* _Your objective_
Search the material below for the string "appropriate" and list each line that holds it.

* _Entries provided_
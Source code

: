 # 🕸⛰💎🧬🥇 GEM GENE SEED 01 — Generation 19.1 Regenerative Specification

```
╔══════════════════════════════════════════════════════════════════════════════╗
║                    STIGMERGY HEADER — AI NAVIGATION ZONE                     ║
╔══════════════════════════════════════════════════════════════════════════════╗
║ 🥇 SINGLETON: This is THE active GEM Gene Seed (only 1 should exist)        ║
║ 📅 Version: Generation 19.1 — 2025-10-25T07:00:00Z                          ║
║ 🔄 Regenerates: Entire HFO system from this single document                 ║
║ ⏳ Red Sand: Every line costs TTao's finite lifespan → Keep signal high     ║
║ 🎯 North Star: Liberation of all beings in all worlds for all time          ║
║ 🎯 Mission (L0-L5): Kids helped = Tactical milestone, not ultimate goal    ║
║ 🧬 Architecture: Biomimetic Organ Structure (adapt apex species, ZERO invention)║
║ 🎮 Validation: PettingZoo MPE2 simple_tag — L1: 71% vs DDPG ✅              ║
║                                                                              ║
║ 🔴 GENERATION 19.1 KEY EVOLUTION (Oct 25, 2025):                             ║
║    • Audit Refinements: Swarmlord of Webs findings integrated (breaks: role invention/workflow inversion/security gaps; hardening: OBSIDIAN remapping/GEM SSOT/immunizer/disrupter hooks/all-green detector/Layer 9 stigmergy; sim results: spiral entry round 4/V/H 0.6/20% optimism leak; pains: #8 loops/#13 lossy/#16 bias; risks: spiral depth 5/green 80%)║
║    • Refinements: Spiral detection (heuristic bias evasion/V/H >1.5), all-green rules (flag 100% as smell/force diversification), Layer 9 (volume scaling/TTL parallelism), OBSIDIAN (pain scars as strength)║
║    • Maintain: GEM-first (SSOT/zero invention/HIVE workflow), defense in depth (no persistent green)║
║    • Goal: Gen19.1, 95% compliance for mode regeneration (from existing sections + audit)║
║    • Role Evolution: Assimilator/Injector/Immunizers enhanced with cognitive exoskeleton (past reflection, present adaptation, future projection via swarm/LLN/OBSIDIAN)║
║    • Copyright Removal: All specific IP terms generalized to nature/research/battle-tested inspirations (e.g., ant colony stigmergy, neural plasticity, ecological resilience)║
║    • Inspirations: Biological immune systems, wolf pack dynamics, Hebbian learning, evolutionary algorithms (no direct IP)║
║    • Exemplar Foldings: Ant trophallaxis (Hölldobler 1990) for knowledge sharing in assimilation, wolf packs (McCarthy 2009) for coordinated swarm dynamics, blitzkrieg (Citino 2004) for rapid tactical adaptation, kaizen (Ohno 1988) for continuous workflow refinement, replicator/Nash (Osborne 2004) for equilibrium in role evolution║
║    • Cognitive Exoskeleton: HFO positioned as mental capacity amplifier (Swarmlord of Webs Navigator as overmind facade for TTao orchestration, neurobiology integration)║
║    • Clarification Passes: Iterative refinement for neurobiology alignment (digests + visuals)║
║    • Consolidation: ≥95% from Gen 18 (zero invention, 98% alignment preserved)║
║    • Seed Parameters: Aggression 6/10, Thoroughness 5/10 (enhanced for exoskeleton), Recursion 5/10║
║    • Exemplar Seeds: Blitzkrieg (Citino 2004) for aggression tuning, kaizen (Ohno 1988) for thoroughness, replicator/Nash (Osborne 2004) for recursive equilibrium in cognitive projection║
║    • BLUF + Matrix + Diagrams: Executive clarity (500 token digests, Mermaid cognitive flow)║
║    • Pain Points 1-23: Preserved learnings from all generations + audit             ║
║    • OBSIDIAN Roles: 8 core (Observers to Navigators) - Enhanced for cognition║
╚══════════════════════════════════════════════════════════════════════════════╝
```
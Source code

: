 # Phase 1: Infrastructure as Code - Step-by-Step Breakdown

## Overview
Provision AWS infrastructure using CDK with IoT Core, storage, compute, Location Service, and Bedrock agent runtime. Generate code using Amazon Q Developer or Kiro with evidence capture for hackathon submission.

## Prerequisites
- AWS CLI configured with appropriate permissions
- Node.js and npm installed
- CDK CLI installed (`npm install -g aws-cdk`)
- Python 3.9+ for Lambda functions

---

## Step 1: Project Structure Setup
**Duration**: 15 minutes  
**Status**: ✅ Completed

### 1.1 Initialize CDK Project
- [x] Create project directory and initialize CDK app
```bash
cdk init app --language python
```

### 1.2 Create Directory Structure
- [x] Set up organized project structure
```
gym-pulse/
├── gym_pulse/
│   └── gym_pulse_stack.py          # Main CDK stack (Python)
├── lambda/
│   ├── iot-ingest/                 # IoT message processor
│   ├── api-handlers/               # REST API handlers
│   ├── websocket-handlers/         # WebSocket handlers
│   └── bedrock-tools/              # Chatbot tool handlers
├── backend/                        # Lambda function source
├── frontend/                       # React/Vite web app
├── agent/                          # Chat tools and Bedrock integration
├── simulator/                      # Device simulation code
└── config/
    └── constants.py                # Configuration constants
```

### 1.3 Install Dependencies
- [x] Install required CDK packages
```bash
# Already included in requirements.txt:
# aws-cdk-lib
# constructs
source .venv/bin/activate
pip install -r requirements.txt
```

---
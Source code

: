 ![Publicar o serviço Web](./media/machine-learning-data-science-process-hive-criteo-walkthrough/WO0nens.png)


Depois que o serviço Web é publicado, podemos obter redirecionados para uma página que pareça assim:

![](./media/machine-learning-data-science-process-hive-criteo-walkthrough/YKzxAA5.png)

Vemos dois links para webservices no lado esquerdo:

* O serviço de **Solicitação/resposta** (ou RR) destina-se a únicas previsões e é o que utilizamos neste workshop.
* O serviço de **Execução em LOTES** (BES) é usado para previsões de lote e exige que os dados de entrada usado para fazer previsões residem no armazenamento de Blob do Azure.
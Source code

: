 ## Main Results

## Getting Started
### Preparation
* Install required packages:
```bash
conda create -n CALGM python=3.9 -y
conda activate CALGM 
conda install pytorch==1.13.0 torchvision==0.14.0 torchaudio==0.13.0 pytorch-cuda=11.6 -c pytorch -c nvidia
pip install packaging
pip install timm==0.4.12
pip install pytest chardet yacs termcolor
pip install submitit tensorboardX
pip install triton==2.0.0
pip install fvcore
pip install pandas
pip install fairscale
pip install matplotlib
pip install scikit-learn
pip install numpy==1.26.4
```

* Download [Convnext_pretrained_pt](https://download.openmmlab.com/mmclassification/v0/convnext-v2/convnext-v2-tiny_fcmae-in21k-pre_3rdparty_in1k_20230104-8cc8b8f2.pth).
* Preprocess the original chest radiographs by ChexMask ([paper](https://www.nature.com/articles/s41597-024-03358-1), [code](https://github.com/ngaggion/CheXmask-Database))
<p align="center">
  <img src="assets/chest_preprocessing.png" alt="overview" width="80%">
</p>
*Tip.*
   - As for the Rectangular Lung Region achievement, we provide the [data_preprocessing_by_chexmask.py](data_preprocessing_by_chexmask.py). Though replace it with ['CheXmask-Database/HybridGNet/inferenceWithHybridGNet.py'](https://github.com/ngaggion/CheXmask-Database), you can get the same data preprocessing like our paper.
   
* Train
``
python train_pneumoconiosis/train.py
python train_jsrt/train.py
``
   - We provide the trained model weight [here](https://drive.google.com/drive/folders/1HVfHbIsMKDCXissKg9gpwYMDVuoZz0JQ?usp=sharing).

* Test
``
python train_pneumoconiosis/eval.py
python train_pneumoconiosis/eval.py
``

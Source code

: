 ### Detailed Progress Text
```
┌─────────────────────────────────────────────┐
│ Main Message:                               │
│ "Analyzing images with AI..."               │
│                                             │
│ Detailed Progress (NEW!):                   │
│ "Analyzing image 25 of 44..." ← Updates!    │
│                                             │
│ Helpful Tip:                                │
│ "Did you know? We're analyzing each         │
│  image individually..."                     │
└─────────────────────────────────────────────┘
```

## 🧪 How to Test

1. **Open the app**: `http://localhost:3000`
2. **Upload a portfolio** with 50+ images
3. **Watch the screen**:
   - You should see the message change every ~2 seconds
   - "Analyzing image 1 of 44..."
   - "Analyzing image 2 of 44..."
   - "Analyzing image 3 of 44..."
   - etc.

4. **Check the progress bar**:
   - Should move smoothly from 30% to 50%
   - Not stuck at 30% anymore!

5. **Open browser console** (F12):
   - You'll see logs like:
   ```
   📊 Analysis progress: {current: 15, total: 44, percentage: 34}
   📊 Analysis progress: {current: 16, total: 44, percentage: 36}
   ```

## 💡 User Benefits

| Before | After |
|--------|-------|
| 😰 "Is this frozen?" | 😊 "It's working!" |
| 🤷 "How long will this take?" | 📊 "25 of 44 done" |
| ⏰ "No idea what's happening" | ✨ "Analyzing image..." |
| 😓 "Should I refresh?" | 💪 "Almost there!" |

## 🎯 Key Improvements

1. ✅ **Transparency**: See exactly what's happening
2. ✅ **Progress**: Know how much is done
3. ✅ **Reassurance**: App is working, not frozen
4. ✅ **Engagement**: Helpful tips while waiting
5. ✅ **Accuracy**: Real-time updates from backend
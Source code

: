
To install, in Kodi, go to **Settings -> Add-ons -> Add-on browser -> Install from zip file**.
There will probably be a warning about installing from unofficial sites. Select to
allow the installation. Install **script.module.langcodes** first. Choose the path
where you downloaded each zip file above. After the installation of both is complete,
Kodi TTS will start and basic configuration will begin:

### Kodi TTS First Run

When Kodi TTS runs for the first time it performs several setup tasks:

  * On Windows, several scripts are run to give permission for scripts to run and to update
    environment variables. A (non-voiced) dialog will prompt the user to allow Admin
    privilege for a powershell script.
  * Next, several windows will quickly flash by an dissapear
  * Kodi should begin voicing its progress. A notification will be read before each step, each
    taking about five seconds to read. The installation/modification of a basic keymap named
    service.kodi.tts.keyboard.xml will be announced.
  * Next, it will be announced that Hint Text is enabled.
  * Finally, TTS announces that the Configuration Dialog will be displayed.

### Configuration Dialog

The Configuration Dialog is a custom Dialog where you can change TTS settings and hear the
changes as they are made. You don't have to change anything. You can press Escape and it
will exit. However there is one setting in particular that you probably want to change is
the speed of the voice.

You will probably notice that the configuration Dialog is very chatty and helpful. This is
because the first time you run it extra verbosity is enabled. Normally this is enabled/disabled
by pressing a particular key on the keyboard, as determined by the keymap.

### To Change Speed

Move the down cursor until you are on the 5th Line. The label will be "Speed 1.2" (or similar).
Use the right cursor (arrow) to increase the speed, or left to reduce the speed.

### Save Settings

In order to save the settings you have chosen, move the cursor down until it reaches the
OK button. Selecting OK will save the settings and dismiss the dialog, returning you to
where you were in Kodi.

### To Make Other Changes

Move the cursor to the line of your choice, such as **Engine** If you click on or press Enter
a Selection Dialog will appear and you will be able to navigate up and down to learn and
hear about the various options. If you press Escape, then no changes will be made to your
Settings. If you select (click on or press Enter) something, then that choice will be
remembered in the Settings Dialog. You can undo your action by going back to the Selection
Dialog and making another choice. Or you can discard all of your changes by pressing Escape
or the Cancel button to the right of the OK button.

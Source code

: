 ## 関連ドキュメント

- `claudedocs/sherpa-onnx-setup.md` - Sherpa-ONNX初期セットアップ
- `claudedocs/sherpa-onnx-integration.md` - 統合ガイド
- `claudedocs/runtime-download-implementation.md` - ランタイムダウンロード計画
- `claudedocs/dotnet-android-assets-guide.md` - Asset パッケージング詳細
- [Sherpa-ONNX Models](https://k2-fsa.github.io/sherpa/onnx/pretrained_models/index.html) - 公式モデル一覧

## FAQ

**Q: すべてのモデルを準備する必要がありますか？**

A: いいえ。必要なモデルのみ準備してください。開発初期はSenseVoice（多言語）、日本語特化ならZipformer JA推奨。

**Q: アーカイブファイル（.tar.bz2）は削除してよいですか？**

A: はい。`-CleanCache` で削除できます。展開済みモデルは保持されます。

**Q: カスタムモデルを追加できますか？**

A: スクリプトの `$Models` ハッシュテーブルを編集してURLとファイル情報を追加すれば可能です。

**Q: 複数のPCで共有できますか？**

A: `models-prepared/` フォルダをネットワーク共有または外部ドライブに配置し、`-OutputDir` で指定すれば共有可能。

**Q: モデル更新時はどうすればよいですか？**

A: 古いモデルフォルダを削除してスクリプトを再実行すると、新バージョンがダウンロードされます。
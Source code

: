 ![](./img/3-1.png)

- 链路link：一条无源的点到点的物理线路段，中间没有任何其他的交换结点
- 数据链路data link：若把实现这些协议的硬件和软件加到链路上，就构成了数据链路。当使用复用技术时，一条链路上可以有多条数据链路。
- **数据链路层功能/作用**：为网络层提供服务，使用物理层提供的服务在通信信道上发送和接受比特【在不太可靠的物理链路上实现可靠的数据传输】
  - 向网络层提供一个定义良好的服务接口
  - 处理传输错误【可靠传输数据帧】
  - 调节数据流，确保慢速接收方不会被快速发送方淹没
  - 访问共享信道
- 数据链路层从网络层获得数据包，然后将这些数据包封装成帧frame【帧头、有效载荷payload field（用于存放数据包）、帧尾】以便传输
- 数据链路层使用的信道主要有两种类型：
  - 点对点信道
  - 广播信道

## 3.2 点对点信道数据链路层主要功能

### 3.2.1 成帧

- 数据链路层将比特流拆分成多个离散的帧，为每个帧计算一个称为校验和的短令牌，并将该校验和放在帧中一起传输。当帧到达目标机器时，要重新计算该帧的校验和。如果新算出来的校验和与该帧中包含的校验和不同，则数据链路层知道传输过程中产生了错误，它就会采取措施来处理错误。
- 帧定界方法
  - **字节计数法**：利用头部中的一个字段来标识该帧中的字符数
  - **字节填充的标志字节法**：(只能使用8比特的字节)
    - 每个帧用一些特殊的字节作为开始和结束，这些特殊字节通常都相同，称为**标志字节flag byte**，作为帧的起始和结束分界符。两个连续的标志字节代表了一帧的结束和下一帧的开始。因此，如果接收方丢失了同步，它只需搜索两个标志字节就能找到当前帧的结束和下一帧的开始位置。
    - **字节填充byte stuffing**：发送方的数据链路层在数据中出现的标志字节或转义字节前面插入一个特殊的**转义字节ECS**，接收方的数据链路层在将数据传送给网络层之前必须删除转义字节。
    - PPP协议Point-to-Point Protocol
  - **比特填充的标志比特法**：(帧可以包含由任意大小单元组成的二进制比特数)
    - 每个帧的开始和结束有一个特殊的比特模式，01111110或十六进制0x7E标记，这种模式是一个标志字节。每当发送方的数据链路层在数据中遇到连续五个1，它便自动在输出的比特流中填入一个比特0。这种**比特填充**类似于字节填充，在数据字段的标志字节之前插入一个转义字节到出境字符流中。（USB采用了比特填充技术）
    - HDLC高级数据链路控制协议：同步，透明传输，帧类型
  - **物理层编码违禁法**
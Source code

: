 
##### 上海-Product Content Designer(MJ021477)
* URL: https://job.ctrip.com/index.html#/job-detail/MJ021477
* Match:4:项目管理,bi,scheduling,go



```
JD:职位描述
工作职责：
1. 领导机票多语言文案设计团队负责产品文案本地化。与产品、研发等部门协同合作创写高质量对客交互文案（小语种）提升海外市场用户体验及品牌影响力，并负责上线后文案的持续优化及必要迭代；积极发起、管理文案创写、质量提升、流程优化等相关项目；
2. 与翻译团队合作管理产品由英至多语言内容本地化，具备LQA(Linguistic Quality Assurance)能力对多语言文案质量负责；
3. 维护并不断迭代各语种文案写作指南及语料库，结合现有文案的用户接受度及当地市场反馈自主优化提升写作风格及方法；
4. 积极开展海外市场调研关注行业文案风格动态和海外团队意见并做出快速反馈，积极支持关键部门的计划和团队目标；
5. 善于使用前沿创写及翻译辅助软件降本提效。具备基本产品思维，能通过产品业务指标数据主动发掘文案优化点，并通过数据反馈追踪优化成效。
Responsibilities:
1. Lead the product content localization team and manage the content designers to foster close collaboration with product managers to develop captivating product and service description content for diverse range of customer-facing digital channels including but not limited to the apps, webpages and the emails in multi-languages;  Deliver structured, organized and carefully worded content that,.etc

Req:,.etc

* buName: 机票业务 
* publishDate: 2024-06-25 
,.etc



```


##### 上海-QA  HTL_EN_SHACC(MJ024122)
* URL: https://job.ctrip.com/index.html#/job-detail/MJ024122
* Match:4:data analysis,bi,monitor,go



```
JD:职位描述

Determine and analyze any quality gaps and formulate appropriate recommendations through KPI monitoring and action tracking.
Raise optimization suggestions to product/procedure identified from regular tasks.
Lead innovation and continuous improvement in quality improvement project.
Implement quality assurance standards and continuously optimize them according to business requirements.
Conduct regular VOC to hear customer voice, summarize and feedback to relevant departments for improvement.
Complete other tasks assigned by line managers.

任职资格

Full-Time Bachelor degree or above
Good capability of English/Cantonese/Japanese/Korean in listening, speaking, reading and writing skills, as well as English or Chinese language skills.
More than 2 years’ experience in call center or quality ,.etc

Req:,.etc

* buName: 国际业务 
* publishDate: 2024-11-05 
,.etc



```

* _Finished exercise_
- AWS CLI configured with appropriate permissions
Determine and analyze any quality gaps and formulate appropriate recommendations through KPI monitoring and action tracking.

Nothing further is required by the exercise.